Por comparación, Jordan Peele nos resulta un cineasta mejor, un tipo que realiza films bien narrados y notablemente estilosos. La cuestión es que siempre hay en ellos una disertación entre líneas sobre el género fantástico o sobre el cine tout court, discurso en cualquier caso más complejo e inteligente que el de las películas de Garland pero que, al final, acaba pesando demasiado. En su estreno de este verano, Nope, las profundas implicaciones de la trama acerca de nuestra relación con el cine de género, la atracción de la mirada y la ontología de la imagen deberían ser el ingrediente más sabroso de la película pero acaban resultando más bien indigestos. Entre otros motivos, porque toda esa hondura impostada parece que quiera disimular la vulgaridad de los mimbres narrativos: una estructura perfectamente reconocible, unos personajes más bien tópicos, un clímax final interminable como tantos otros… Nope, en definitiva, no está nada mal pero se hace larga; tendría más valor si fuera más corta y más humilde.

Por lo demás, sería arduo cartografiar por completo el síndrome de Nolan en el conjunto del cine actual pero señalemos, por destacar algún otro caso paradigmático, las incursiones en lo fantástico de David Lowery, A Ghost Story y The Green Knight, harto pretenciosas; o lo que ha acabado siendo el cine de Robert Eggers, que a este cronista le pareció interesante pero ya demasiado esteticista en The VVitch: A New-England Folktale y The Lighthouse y que se ha convertido en algo definitivamente presuntuoso en The Northman.

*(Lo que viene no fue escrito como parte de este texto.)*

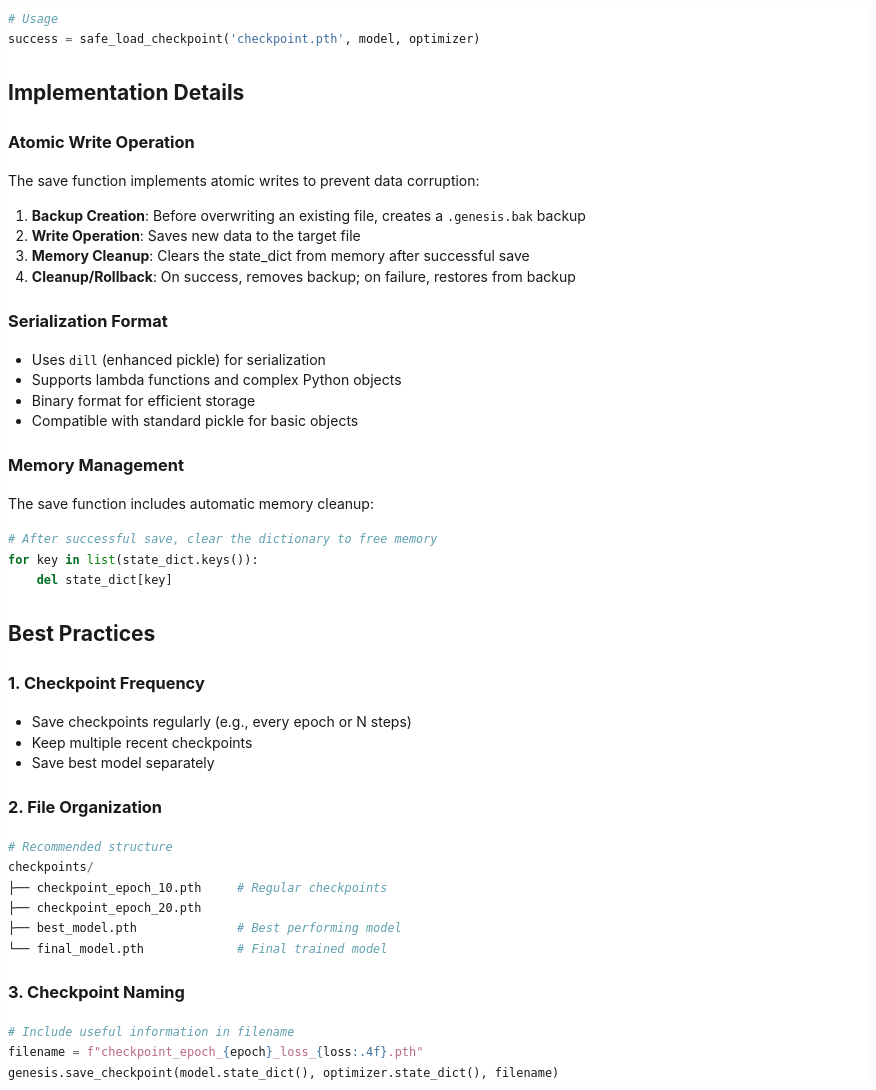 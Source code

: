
```python
# Usage
success = safe_load_checkpoint('checkpoint.pth', model, optimizer)
```

## Implementation Details

### Atomic Write Operation
The save function implements atomic writes to prevent data corruption:

1. **Backup Creation**: Before overwriting an existing file, creates a `.genesis.bak` backup
2. **Write Operation**: Saves new data to the target file
3. **Memory Cleanup**: Clears the state_dict from memory after successful save
4. **Cleanup/Rollback**: On success, removes backup; on failure, restores from backup

### Serialization Format
- Uses `dill` (enhanced pickle) for serialization
- Supports lambda functions and complex Python objects
- Binary format for efficient storage
- Compatible with standard pickle for basic objects

### Memory Management
The save function includes automatic memory cleanup:
```python
# After successful save, clear the dictionary to free memory
for key in list(state_dict.keys()):
    del state_dict[key]
```

## Best Practices

### 1. Checkpoint Frequency
- Save checkpoints regularly (e.g., every epoch or N steps)
- Keep multiple recent checkpoints
- Save best model separately

### 2. File Organization
```python
# Recommended structure
checkpoints/
├── checkpoint_epoch_10.pth     # Regular checkpoints
├── checkpoint_epoch_20.pth
├── best_model.pth              # Best performing model
└── final_model.pth             # Final trained model
```

### 3. Checkpoint Naming
```python
# Include useful information in filename
filename = f"checkpoint_epoch_{epoch}_loss_{loss:.4f}.pth"
genesis.save_checkpoint(model.state_dict(), optimizer.state_dict(), filename)
```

Por su parte, Denis Villeneuve ha acometido proyectos tan ambiciosos como una secuela de Blade Runner o una nueva versión de Dune; la primera no empieza mal pero se acababa zancadilleando a sí misma, la segunda es un festival de fatuidad que pide a gritos más gusanos gigantes y menos declamaciones pomposas. ¿Y ese The Batman de Matt Reeves donde todas las secuencias parecen preceder al fin del mundo?

Nos estamos refiriendo, insisto, a títulos ambivalentes que contienen cosas interesantes pero que pierden valor cuando se empeñan en decir algo grave. O cuando, simplemente, ponen a sus comediantes a declamar con un rictus risible de puro serio, pronunciando con énfasis y altanería cada palabra, frunciendo el ceño y posando en un escorzo teatrero frente a la cámara. Porque al síndrome de Nolan hay que sumar otra sintomatología: ¿cómo no ver, en toda esa cursilería, las reverberaciones de la trilogía de Peter Jackson sobre los libros de J.R.R. Tolkien? Aunque, a decir verdad, ya fue mucho antes cuando la saga Star Wars nos acostumbró a esos tipos con capa hablando con una seriedad impostada que parece la de un niño de seis años imitando a los adultos; ése es el modelo que siguen insistentemente las superproducciones de Hollywood y multitud de estrenos de las plataformas de streaming, productos todos ellos tan aparatosos como vacíos. Por suerte, frente a eso, hay multitud de ejemplos de cine de género mucho más saludables donde, por el contrario, opera una cierta distancia, algo de ironía y, sobre todo, una necesaria humildad.